(What the task asks):
Where a picture appears, skip it; print everything else in the records exactly as it stands.

(Given data):
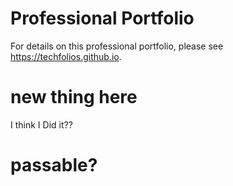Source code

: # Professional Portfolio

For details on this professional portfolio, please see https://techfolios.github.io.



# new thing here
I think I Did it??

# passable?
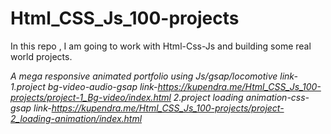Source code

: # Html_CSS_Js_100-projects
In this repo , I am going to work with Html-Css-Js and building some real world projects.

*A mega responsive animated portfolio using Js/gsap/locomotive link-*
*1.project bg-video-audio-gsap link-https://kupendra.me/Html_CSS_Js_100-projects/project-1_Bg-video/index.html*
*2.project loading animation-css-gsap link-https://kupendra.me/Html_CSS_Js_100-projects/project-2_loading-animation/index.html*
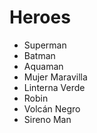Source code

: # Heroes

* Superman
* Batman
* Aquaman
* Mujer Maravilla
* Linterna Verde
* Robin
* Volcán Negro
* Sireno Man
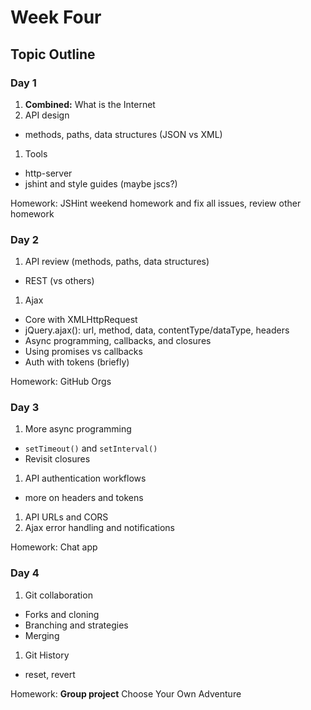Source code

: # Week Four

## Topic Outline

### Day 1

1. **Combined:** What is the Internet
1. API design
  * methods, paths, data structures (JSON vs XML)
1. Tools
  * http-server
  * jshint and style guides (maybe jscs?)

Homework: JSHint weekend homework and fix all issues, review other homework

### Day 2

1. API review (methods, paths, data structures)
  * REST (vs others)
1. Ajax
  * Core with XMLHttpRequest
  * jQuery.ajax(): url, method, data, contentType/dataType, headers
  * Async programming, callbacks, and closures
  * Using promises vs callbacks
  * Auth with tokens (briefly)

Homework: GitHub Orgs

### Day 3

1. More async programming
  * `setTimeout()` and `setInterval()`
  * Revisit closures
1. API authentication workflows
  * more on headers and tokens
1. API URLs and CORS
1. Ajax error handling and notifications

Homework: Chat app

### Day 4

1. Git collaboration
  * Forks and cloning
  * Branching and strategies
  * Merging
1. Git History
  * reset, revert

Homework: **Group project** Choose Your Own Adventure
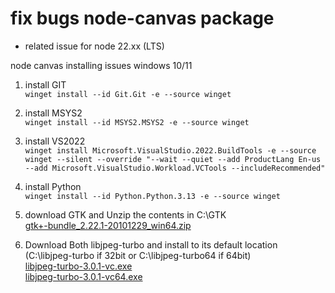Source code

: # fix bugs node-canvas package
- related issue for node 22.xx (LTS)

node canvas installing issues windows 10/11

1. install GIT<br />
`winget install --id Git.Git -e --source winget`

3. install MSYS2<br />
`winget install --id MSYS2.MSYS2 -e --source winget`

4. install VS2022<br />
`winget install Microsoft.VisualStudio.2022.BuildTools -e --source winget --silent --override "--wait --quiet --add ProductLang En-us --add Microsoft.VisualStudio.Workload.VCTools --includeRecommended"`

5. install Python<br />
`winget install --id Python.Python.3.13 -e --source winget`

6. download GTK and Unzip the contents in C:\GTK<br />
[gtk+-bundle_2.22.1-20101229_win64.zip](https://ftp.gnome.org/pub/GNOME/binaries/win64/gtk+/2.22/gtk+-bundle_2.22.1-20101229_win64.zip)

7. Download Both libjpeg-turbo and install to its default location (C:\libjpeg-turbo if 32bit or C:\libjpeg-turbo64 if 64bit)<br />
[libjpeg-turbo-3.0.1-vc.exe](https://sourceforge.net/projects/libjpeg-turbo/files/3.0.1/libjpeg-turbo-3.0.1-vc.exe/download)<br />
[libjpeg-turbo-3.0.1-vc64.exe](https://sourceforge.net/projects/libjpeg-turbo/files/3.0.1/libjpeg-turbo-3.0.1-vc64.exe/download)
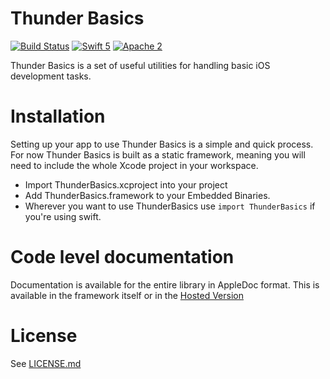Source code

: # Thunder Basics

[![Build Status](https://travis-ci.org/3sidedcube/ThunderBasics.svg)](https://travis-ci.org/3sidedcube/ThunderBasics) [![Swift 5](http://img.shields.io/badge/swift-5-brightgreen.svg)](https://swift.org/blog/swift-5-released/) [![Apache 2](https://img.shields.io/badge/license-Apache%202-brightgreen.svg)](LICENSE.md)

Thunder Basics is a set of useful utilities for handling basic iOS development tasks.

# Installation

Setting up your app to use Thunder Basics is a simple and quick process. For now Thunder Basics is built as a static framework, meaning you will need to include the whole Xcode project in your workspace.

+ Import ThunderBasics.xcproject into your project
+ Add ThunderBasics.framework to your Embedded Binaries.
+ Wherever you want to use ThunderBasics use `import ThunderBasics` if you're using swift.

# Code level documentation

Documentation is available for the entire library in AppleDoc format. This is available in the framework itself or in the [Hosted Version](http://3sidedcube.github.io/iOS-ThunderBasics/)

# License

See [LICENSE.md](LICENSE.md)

(Reply):
Source code

: # Professional Portfolio

For details on this professional portfolio, please see https://techfolios.github.io.



# new thing here
I think I Did it??

# passable?
Source code

: # Html_CSS_Js_100-projects
In this repo , I am going to work with Html-Css-Js and building some real world projects.

*A mega responsive animated portfolio using Js/gsap/locomotive link-*
*1.project bg-video-audio-gsap link-https://kupendra.me/Html_CSS_Js_100-projects/project-1_Bg-video/index.html*
*2.project loading animation-css-gsap link-https://kupendra.me/Html_CSS_Js_100-projects/project-2_loading-animation/index.html*
Source code

: # Heroes

* Superman
* Batman
* Aquaman
* Mujer Maravilla
* Linterna Verde
* Robin
* Volcán Negro
* Sireno Man
Source code

: # Week Four

## Topic Outline

### Day 1

1. **Combined:** What is the Internet
1. API design
  * methods, paths, data structures (JSON vs XML)
1. Tools
  * http-server
  * jshint and style guides (maybe jscs?)

Homework: JSHint weekend homework and fix all issues, review other homework

### Day 2

1. API review (methods, paths, data structures)
  * REST (vs others)
1. Ajax
  * Core with XMLHttpRequest
  * jQuery.ajax(): url, method, data, contentType/dataType, headers
  * Async programming, callbacks, and closures
  * Using promises vs callbacks
  * Auth with tokens (briefly)

Homework: GitHub Orgs

### Day 3

1. More async programming
  * `setTimeout()` and `setInterval()`
  * Revisit closures
1. API authentication workflows
  * more on headers and tokens
1. API URLs and CORS
1. Ajax error handling and notifications

Homework: Chat app

### Day 4

1. Git collaboration
  * Forks and cloning
  * Branching and strategies
  * Merging
1. Git History
  * reset, revert

Homework: **Group project** Choose Your Own Adventure
Source code

: # fix bugs node-canvas package
- related issue for node 22.xx (LTS)

node canvas installing issues windows 10/11

1. install GIT<br />
`winget install --id Git.Git -e --source winget`

3. install MSYS2<br />
`winget install --id MSYS2.MSYS2 -e --source winget`

4. install VS2022<br />
`winget install Microsoft.VisualStudio.2022.BuildTools -e --source winget --silent --override "--wait --quiet --add ProductLang En-us --add Microsoft.VisualStudio.Workload.VCTools --includeRecommended"`

5. install Python<br />
`winget install --id Python.Python.3.13 -e --source winget`

6. download GTK and Unzip the contents in C:\GTK<br />
[gtk+-bundle_2.22.1-20101229_win64.zip](https://ftp.gnome.org/pub/GNOME/binaries/win64/gtk+/2.22/gtk+-bundle_2.22.1-20101229_win64.zip)

7. Download Both libjpeg-turbo and install to its default location (C:\libjpeg-turbo if 32bit or C:\libjpeg-turbo64 if 64bit)<br />
[libjpeg-turbo-3.0.1-vc.exe](https://sourceforge.net/projects/libjpeg-turbo/files/3.0.1/libjpeg-turbo-3.0.1-vc.exe/download)<br />
[libjpeg-turbo-3.0.1-vc64.exe](https://sourceforge.net/projects/libjpeg-turbo/files/3.0.1/libjpeg-turbo-3.0.1-vc64.exe/download)
Source code

: # Thunder Basics

[![Build Status](https://travis-ci.org/3sidedcube/ThunderBasics.svg)](https://travis-ci.org/3sidedcube/ThunderBasics) [![Swift 5](http://img.shields.io/badge/swift-5-brightgreen.svg)](https://swift.org/blog/swift-5-released/) [![Apache 2](https://img.shields.io/badge/license-Apache%202-brightgreen.svg)](LICENSE.md)

Thunder Basics is a set of useful utilities for handling basic iOS development tasks.

# Installation

Setting up your app to use Thunder Basics is a simple and quick process. For now Thunder Basics is built as a static framework, meaning you will need to include the whole Xcode project in your workspace.

+ Import ThunderBasics.xcproject into your project
+ Add ThunderBasics.framework to your Embedded Binaries.
+ Wherever you want to use ThunderBasics use `import ThunderBasics` if you're using swift.

# Code level documentation

Documentation is available for the entire library in AppleDoc format. This is available in the framework itself or in the [Hosted Version](http://3sidedcube.github.io/iOS-ThunderBasics/)

# License

See [LICENSE.md](LICENSE.md)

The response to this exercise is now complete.